Dopo il tentativo fallito di Mario Monti, Enrico Letta vara il suo piano per attrarre investimenti. “Questa è la prima pagina di un piano di attrazione degli investimenti esteri in Italia che si chiamerà Destinazione Italia“, ha spiegato il presidente del Consiglio. “Il governo vuole dare un segnale molto forte al mondo per fare investimenti economici e finanziari nel nostro Paese”, ha aggiunto. Per poi precisare: “Cominceremo un road show nelle principali piazze finanziarie, il cui inizio sarà la settimana prossima a New York, dove incontreremo gli operatori finanziari per presentare Destinazione Italia”. Il tutto dopo avere cominciato “una consultazione pubblica con i soggetti istituzionali e pubblici”.
Dopo il viaggio negli Stati Uniti, Letta si recherà nei Paesi del Golfo tra il 7 e il 9 ottobre. Il piano Destinazione Italia è un”modo per agevolare e semplificare” gli investimenti stranieri nel nostro Paese e prevede “50 misure molto secche e semplici per risolvere i problemi più grossi” che le imprese incontrano venendo in Italia. Gran parte degli interventi, ha aggiunto, riguardano la “burocrazia, i problemi del fisco e le questioni infrastrutturali“, come il piano per gli aeroporti e le questioni delle bonifiche. Il testo del piano sarà diffuso nel pomeriggio perché vi sono state apportate alcune modifiche. “E’ una specie di versione 0.5 che va alla consultazione pubblica per due o tre settimane”, ha spiegato Letta, “affinché tutti quelli che vogliono dare contributi pubblici abbiano il tempo di farlo”.
Con il piano Destinazione Italia inizierà il più volte annunciato percorso di privatizzazioni di cui si parlerà anche nella nota di aggiornamento del Def.

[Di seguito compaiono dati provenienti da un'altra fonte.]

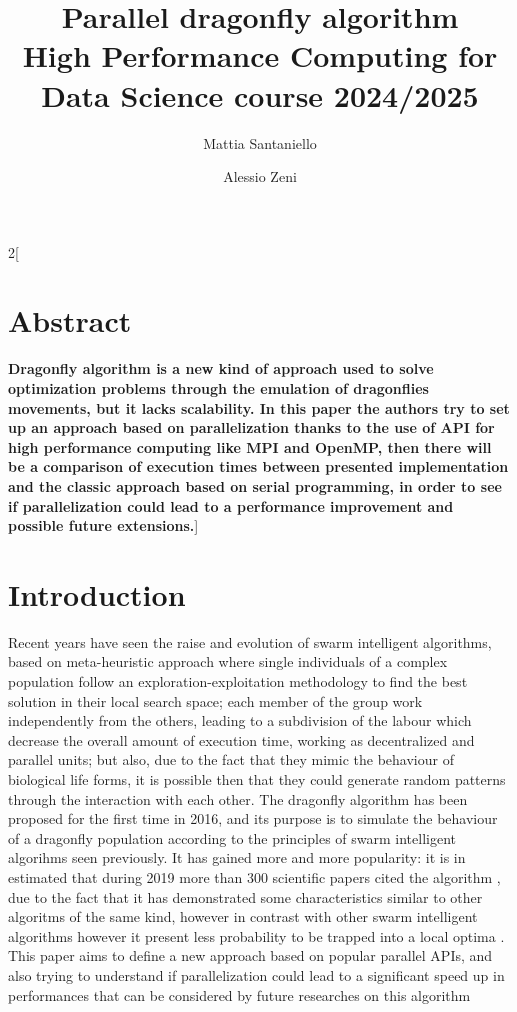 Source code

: \documentclass[10pt]{article}
\title{\textbf{Parallel dragonfly algorithm} %
  \\[2ex] \large High Performance Computing for Data Science course 2024/2025}
\author[1]{Mattia Santaniello}
\author[2]{Alessio Zeni}
\affil{University of Trento}
\begin{document}
\maketitle

\begin{multicols}{2}[\fontsize{9}{9}\section*{Abstract} \textbf{Dragonfly algorithm is a new kind of approach used to solve optimization problems through the emulation of dragonflies movements, but it lacks scalability. In this paper the authors try to set up an approach based on parallelization thanks to the use of API for high performance computing like MPI and OpenMP, then there will be a comparison of execution times between presented implementation and the classic approach based on serial programming, in order to see if parallelization could lead to a performance improvement and possible future extensions.}\newline]

\section{Introduction}

Recent years have seen the raise and evolution of swarm intelligent algorithms, based on meta-heuristic approach where single individuals of a complex population follow an exploration-exploitation methodology to find the best solution in their local search space; each member of the group work independently from the others, leading to a subdivision of the labour which decrease the overall amount of execution time, working as decentralized and parallel units; but also, due to the fact that they mimic the behaviour of biological life forms, it is possible then that they could generate random patterns through the interaction with each other.  The dragonfly algorithm has been proposed for the first time in 2016, and its purpose is to simulate the behaviour of a dragonfly population according to the principles of swarm intelligent algorihms seen previously. It has gained more and more popularity: it is in estimated that during 2019 more than 300 scientific papers cited the algorithm \cite{DASurvey}, due to the fact that it has demonstrated some characteristics similar to other algoritms of the same kind, however in contrast with other swarm intelligent algorithms however it present less probability to be trapped into a local optima \cite{DAReview}. This paper aims to define a new approach based on popular parallel APIs, and also trying to understand if parallelization could lead to a significant speed up in performances that can be considered by future researches on this algorithm 


\end{multicols}
\end{document}
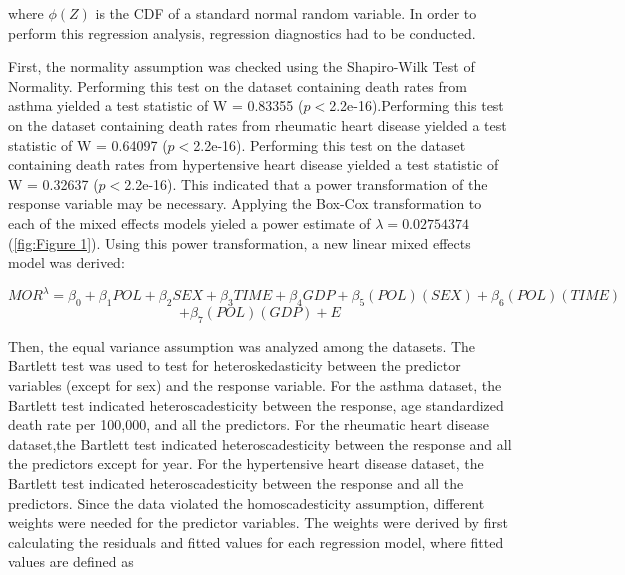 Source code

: \documentclass[12pt, letterpaper, twoside]{article}\usepackage[]{graphicx}\usepackage[]{xcolor}
\begin{document}
where \begin{math}\phi(Z)\end{math} is the CDF of a standard normal random
variable. In order to perform this regression analysis, regression diagnostics
had to be conducted.\par

First, the normality assumption was checked using the
Shapiro-Wilk Test of Normality. Performing this test on the dataset containing
death rates from asthma yielded a test statistic of W = 0.83355
(\begin{math}p<\end{math}2.2e-16).Performing this test on the dataset containing
death rates from rheumatic heart disease yielded a test statistic of W = 0.64097
(\begin{math}p<\end{math}2.2e-16). Performing this test on the dataset containing
death rates from hypertensive heart disease yielded a test statistic of
W = 0.32637 (\begin{math}p<\end{math}2.2e-16). This indicated that a power
transformation of the response variable may be necessary. Applying the Box-Cox
transformation to each of the mixed effects models yieled a power estimate of
\begin{math}\lambda=0.02754374\end{math} (\autoref{fig:Figure 1}). Using this
power transformation, a new linear mixed effects model was derived:

\[
  MOR^{\lambda} = \beta_{0} + \beta_{1}POL + \beta_{2}SEX + \beta_{3}TIME +\beta_{4}GDP
  + \beta_{5}(POL)(SEX) + \beta_{6}(POL)(TIME)
\]
\[
 + \beta_{7}(POL)(GDP) + E
\]

\par Then, the equal variance assumption was analyzed among the datasets. The
Bartlett test was used to test for heteroskedasticity between the predictor
variables (except for sex) and the response variable. For the asthma dataset,
the Bartlett test indicated heteroscadesticity between the response, age
standardized death rate per 100,000, and all the predictors. For the rheumatic
heart disease dataset,the Bartlett test indicated heteroscadesticity between the
response and all the predictors except for year. For the hypertensive heart
disease dataset, the Bartlett test indicated heteroscadesticity between the
response and all the predictors. Since the data violated the homoscadesticity
assumption, different weights were needed for the predictor variables. The weights
were derived by first calculating the residuals and fitted values for each regression
model, where fitted values are defined as
\end{document}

Il premier ha precisato che il percorso riguarderà “cose che è giusto privatizzare perché non sempre privato è meglio del pubblico”, come si è visto in esempi passati. “Credo sia importante dare un segno molto forte al mondo per fare investimenti”, ha aggiunto il presidente del Consiglio. “Il piano vuole attrarre gli investimenti secondo un modello che non vuole essere quello dell’outlet che svende o quello di Fort Apache in difesa”.
Letta ha giustificato l’approvazione del piano con la penuria di investimenti in Italia: “Il nostro Paese ha un drammatico bisogno di investimenti diretti esteri. Abbiamo cifre troppo basse” in questo campo. Una bocciatura di fatto, benché indiretta, dei risultati ottenuti sul campo da Invitalia, l’Agenzia per l’attrazione degli investimenti controllata al 100% dallo Stato che a livello di gruppo tra il 2008 e il 2011 ha raddoppiato il rosso di bilancio portandolo da 2,89 a 5,9 milioni di euro.
Cionostante non più tardi di un mese fa il Tesoro ha confermato sulla tolda di comando l’amministratore delegato Domenico Arcuri che tra l’altro è stato tra i recordman degli stipendiati pubblici con un emolumento che nel 2011, l’ultimo che è stato ufficializzato, ha raggiunto quota 792mila euro, di cui 175mila euro come stipendio, 361mila come compenso fisso e 254mila come compenso variabile. In quella sede il vicepresidente del gruppo Pdl al Senato, Paolo Romani, aveva tradotto la riconferma come un riconoscimento del valore e delle capacità dei massimi vertici dell’Agenzia che “declina la propria attività, su mandato dell’esecutivo, fra politiche industriali e di coesione, attrazione di investimenti esteri, crescita e occupazione, con particolare riguardo alle aree deboli del Paese”. Il nuovo piano del governo vedrà il “coordinamento dalla presidenza del Consiglio” dei vari ministeri coinvolti e di “una governance unitaria affidata a Invitalia”, come ha dichiarato il ministero dello Sviluppo, Flavio Zanonato.